Sudden Death featured pro Dave vs. pro Evelyn. Everyone is pulling for Evelyn, but Dave is able to topple the pro with a pair of deuces, eliminating her from the tournament.

=== Episode 8: Hollywood's Darkest Hour ===
The eighth episode featured rounds of Blackjack, Red Dog, and Roulette. Only one sitting pretty seat was given after 3 games, leaving 4 players to play in the Death Match.

Round 1 featured all 5 players playing Blackjack. Alan is able to hit three 21s in a row, infuriating Hollywood Dave. Dave is the only player to bust, and Alan gets the chip lead.

Round 2 featured all 5 players playing Red Dog. David busts out early. Katie doubles her stack once, but busts out on another bet. Alan is able to keep his chip lead for Round 3.

Round 3 featured all 5 players playing Roulette. David and Katie bust out minutes in. Jerry and Dave are then unable to touch Alan's chip lead, the amateur getting the sole seat of the night.

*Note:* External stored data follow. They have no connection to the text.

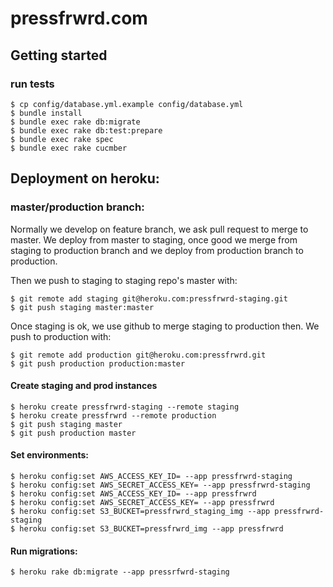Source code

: # pressfrwrd.com


## Getting started

### run tests

    $ cp config/database.yml.example config/database.yml
    $ bundle install
    $ bundle exec rake db:migrate
    $ bundle exec rake db:test:prepare
    $ bundle exec rake spec
    $ bundle exec rake cucmber


## Deployment on heroku:

### master/production branch:

Normally we develop on feature branch, we ask pull request to merge to master.
We deploy from master to staging, once good we merge from staging to production branch and we deploy from production branch to production.

Then we push to staging to staging repo's master with:

    $ git remote add staging git@heroku.com:pressfrwrd-staging.git
    $ git push staging master:master
    
Once staging is ok, we use github to merge staging to production then. We push to production with:

    $ git remote add production git@heroku.com:pressfrwrd.git
    $ git push production production:master

#### Create staging and prod instances

    $ heroku create pressfrwrd-staging --remote staging
    $ heroku create pressfrwrd --remote production
    $ git push staging master
    $ git push production master

#### Set environments:

    $ heroku config:set AWS_ACCESS_KEY_ID= --app pressfrwrd-staging
    $ heroku config:set AWS_SECRET_ACCESS_KEY= --app pressfrwrd-staging
    $ heroku config:set AWS_ACCESS_KEY_ID= --app pressfrwrd
    $ heroku config:set AWS_SECRET_ACCESS_KEY= --app pressfrwrd
    $ heroku config:set S3_BUCKET=pressfrwrd_staging_img --app pressfrwrd-staging
    $ heroku config:set S3_BUCKET=pressfrwrd_img --app pressfrwrd

#### Run migrations:

    $ heroku rake db:migrate --app pressrfwrd-staging


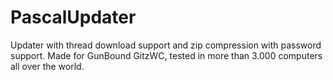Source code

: # PascalUpdater
Updater with thread download support and zip compression with password support. Made for GunBound GitzWC, tested in more than 3.000 computers all over the world.
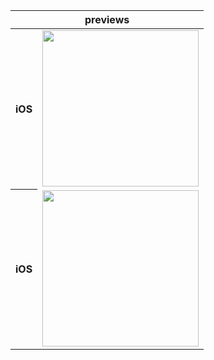 <table>
    <thead>
        <tr>
            <th colspan="2">previews</th>
        </tr>
    </thead>
    <tbody>
        <tr>
        <th>iOS</th>
            <td><img src='./assets/img/ios react-native/iOS react-native.gif' width='250'/></td>
        </tr>
        <tr>
        <th>iOS</th>
            <td><img src='./assets/img/ios react-native/iOS react-native.gif' width='250'/></td>
        </tr>
    </tbody>
</table>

The Death Match featured Dave, David, Jerry, and Katie. Jerry bets aggressively and throws off David to double his stack. Katie busts, and Dave defeats David to sit pretty.

Sudden Death featured pro David vs. amateur Katie. Katie has won 3 Sudden Deaths, but David is finally able to take out Cinderella girl, eliminating her from the tournament.

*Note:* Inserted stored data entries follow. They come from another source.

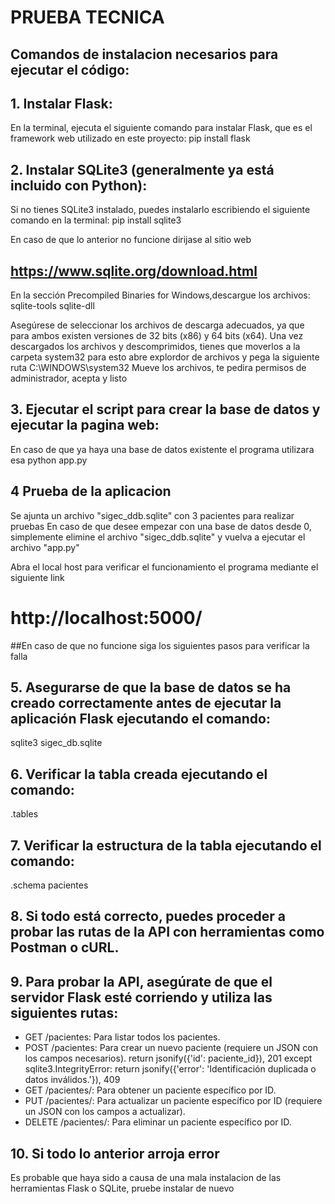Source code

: # PRUEBA TECNICA

## Comandos de instalacion necesarios para ejecutar el código:

## 1. Instalar Flask:
En la terminal, ejecuta el siguiente comando para instalar Flask, que es el framework web utilizado en este proyecto:
pip install flask

## 2. Instalar SQLite3 (generalmente ya está incluido con Python):
Si no tienes SQLite3 instalado, puedes instalarlo escribiendo el siguiente comando en la terminal:
pip install sqlite3

En caso de que lo anterior no funcione dirijase al sitio web 
## https://www.sqlite.org/download.html 
En la sección Precompiled Binaries for Windows,descargue los archivos:
sqlite-tools
sqlite-dll

Asegúrese de seleccionar los archivos de descarga adecuados, ya que para ambos existen versiones de 32 bits (x86) y 64 bits (x64).
Una vez descargados los archivos y descomprimidos, tienes que moverlos a la carpeta system32 para esto abre explordor de archivos y pega la siguiente ruta C:\WINDOWS\system32
Mueve los archivos, te pedira permisos de administrador, acepta y listo

## 3. Ejecutar el script para crear la base de datos y ejecutar la pagina web:
En caso de que ya haya una base de datos existente el programa utilizara esa
python app.py

## 4 Prueba de la aplicacion
Se ajunta un archivo "sigec_ddb.sqlite" con 3 pacientes para realizar pruebas
En caso de que desee empezar con una base de datos desde 0, simplemente elimine el archivo "sigec_ddb.sqlite" y vuelva a ejecutar el archivo "app.py"

Abra el local host para verificar el funcionamiento el programa mediante el siguiente link
# http://localhost:5000/

##En caso de que no funcione siga los siguientes pasos para verificar la falla

## 5. Asegurarse de que la base de datos se ha creado correctamente antes de ejecutar la aplicación Flask ejecutando el comando:
sqlite3 sigec_db.sqlite

## 6. Verificar la tabla creada ejecutando el comando:
.tables

## 7. Verificar la estructura de la tabla ejecutando el comando:
.schema pacientes

## 8. Si todo está correcto, puedes proceder a probar las rutas de la API con herramientas como Postman o cURL.

## 9. Para probar la API, asegúrate de que el servidor Flask esté corriendo y utiliza las siguientes rutas:
 - GET /pacientes: Para listar todos los pacientes.
 - POST /pacientes: Para crear un nuevo paciente (requiere un JSON con los campos necesarios).
     return jsonify({'id': paciente_id}), 201
     except sqlite3.IntegrityError:
         return jsonify({'error': 'Identificación duplicada o datos inválidos.'}), 409
 - GET /pacientes/<id>: Para obtener un paciente específico por ID.
 - PUT /pacientes/<id>: Para actualizar un paciente específico por ID (requiere un JSON con los campos a actualizar).
 - DELETE /pacientes/<id>: Para eliminar un paciente específico por ID.

## 10. Si todo lo anterior arroja error 
Es probable que haya sido a causa de una mala instalacion de las herramientas Flask o SQLite, pruebe instalar de nuevo

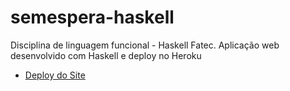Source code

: # semespera-haskell

Disciplina de linguagem funcional - Haskell Fatec.
Aplicação web desenvolvido com Haskell e deploy no Heroku
* [Deploy do Site](https://semespera-deploy.herokuapp.com/)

=== Episode 9: The Final Four ===
The ninth episode featured rounds of Blackjack, Horse Racing, and Pai Gow Poker. Only one sitting pretty seat was given after 3 games, leaving 3 players to play in the Death Match.

Round 1 featured all 4 players playing Blackjack. Alan busts out after Splitting. Jerry plays conservative and ends up in third, with Dave having a very small chip lead.

Round 2 featured all 4 players playing Horse Racing. Jerry's horse goes wire-to-wire and defeats David's horse by a neck. Jerry becomes the new chip leader with David & Dave trailing behind.

Round 3 featured all 4 players playing Pai Gow Poker. Hollywood Dave is able to win big, but not enough to catch David, who passes Jerry and gets one step closer to a million dollars.

The Death Match featured Alan, Dave, and Jerry. Jerry played aggressively and threw Dave and Alan off their toes, doubling his stack and sitting pretty with David.

Sudden Death featured amateur Alan vs. pro Dave. Worst rivals meet and after several hands, Alan takes Dave with 10-10 over Ace-high, eliminating him from the tournament.

=== Episode 10: Fight To The Finish ===
The tenth episode featured rounds of Blackjack, Mini-Baccarat, and Roulette. One player was eliminated after 3 games, leaving the final 2 players to battle for the title.

Round 1 featured all 3 players playing Blackjack. Jerry busts out in the final hand, and thanks to several Double Down 21s earlier in the game, David has a slim lead going to Round 2.

Round 2 featured all 3 players playing Mini-Baccarat. David busts out before the last hand. Jerry goes for the kill but misses out, and Alan gets a big chip lead for Round 3.

Round 3 featured all 3 players playing Roulette. A miracle 8 in Jerry's favor gives him the chip lead. David busts out on the final spin and is eliminated from the tournament.

The Death Match featured Alan and Jerry. Alan fell far behind, but a crucial All-In followed by catching Jerry with pocket Aces over A-5, and Alan won the King of Vegas tournament.

Alan is presented with a see-through briefcase full of money and a waitress soaks his trademark t-shirt in champagne. Jerry is also given a new cane in tribute to his tenacity.